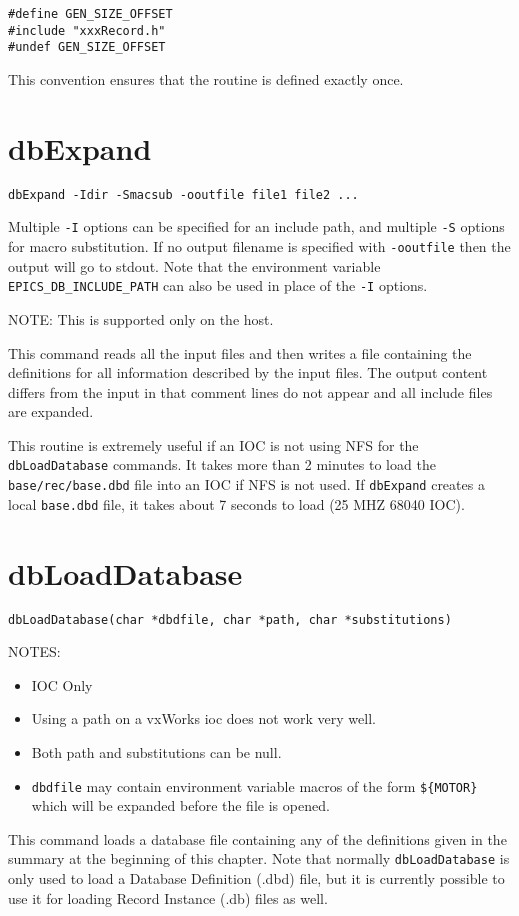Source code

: \begin{verbatim}#define GEN_SIZE_OFFSET
#include "xxxRecord.h"
#undef GEN_SIZE_OFFSET
\end{verbatim}This convention ensures that the routine is defined exactly once.

\section{dbExpand}

\begin{verbatim}dbExpand -Idir -Smacsub -ooutfile file1 file2 ...
\end{verbatim}Multiple \verb|-I| options can be specified for an include path, and multiple \verb|-S| options for macro substitution. If no output 
filename is specified with \verb|-ooutfile| then the output will go to stdout. Note that the environment variable 
\verb|EPICS_DB_INCLUDE_PATH| can also be used in place of the \verb|-I| options.

NOTE: This is supported only on the host.

This command reads all the input files and then writes a file containing the definitions for all information described by the 
input files. The output content differs from the input in that comment lines do not appear and all include files are 
expanded.

This routine is extremely useful if an IOC is not using NFS for the \verb|dbLoadDatabase| commands. It takes more than 2 
minutes to load the \verb|base/rec/base.dbd| file into an IOC if NFS is not used. If \verb|dbExpand| creates a local \verb|base.dbd| 
file, it takes about 7 seconds to load (25 MHZ 68040 IOC).

\section{dbLoadDatabase}

\begin{verbatim}dbLoadDatabase(char *dbdfile, char *path, char *substitutions)
\end{verbatim}NOTES: 

\begin{itemize}\item IOC Only

\item Using a path on a vxWorks ioc does not work very well.

\item Both path and substitutions can be null.

\item \verb|dbdfile| may contain environment variable macros of the form \verb|${MOTOR}| which will be expanded before the 
file is opened.

\end{itemize}This command loads a database file containing any of the definitions given in the summary at the beginning of this 
chapter. Note that normally \verb|dbLoadDatabase| is only used to load a Database Definition (.dbd) file, but it is currently 
possible to use it for loading Record Instance (.db) files as well.

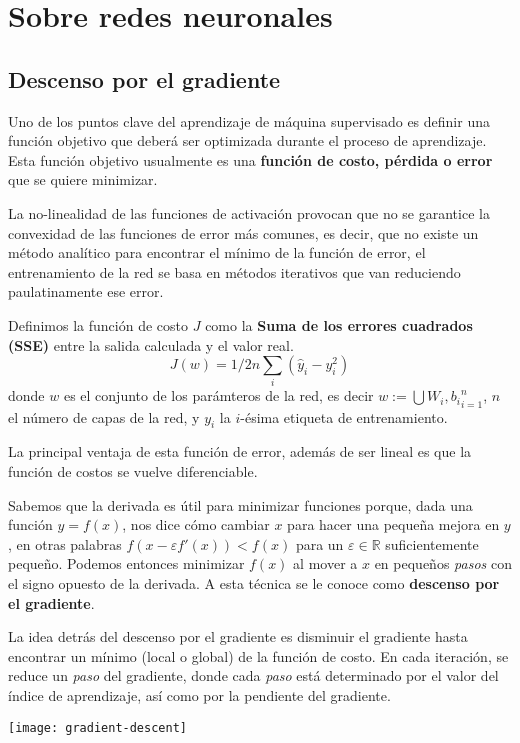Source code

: \section{Sobre redes neuronales}
  \blindtext
\subsection{Descenso por el gradiente}
Uno de los puntos clave del aprendizaje de máquina supervisado es
definir una función objetivo que deberá ser optimizada durante el
proceso de aprendizaje. Esta función objetivo usualmente es una
\textbf{función de costo, pérdida o error} que se quiere minimizar.

La no-linealidad de las funciones de activación provocan que no se garantice la convexidad
de las funciones de error más comunes, es decir, que no existe un método analítico para
encontrar el mínimo de la función de error, el entrenamiento de la red se basa en
métodos iterativos que van reduciendo paulatinamente ese error.

Definimos la función de costo $J$ como la \textbf{Suma de
  los errores cuadrados (SSE)} entre la salida calculada y el valor
real.
\begin{equation}
  J(w)=1/2n \sum_i (\hat{y}_i - y_i^2)
\end{equation}
donde $w$ es el conjunto de los parámteros de la red, es decir
$w := \bigcup{W_i, b_i}_{i=1}^{n}$, $n$ el número de capas de la red, y $y_i$
la $i$-ésima etiqueta de entrenamiento.

La principal ventaja de esta función de error, además de ser lineal
es que la función de costos se vuelve diferenciable.

Sabemos que la derivada es útil para minimizar funciones porque, dada una función
$y = f(x)$, nos dice cómo cambiar $x$ para hacer una pequeña mejora en $y$, en
otras palabras $f(x-\varepsilon f'(x)) < f(x)$ para un $\varepsilon \in \mathbb{R}$
suficientemente pequeño. Podemos entonces minimizar $f(x)$ al mover a $x$ en pequeños
\textit{pasos} con el signo opuesto de la derivada. A esta técnica se le conoce como
\textbf{descenso por el gradiente}.

La idea detrás del descenso por el gradiente es disminuir el gradiente hasta encontrar
un mínimo (local o global) de la función de costo. En cada iteración, se reduce
un \textit{paso} del gradiente, donde cada \textit{paso} está determinado por
el valor del índice de aprendizaje, así como por la pendiente del gradiente.

\texttt{[image: gradient-descent]}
::::
* _WHAT IS NEEDED_
Please return each line of the data above in which the word "dbExpand" occurs.

* _SOLVED EXERCISE_
\section{dbExpand}
\begin{verbatim}dbExpand -Idir -Smacsub -ooutfile file1 file2 ...
minutes to load the \verb|base/rec/base.dbd| file into an IOC if NFS is not used. If \verb|dbExpand| creates a local \verb|base.dbd| 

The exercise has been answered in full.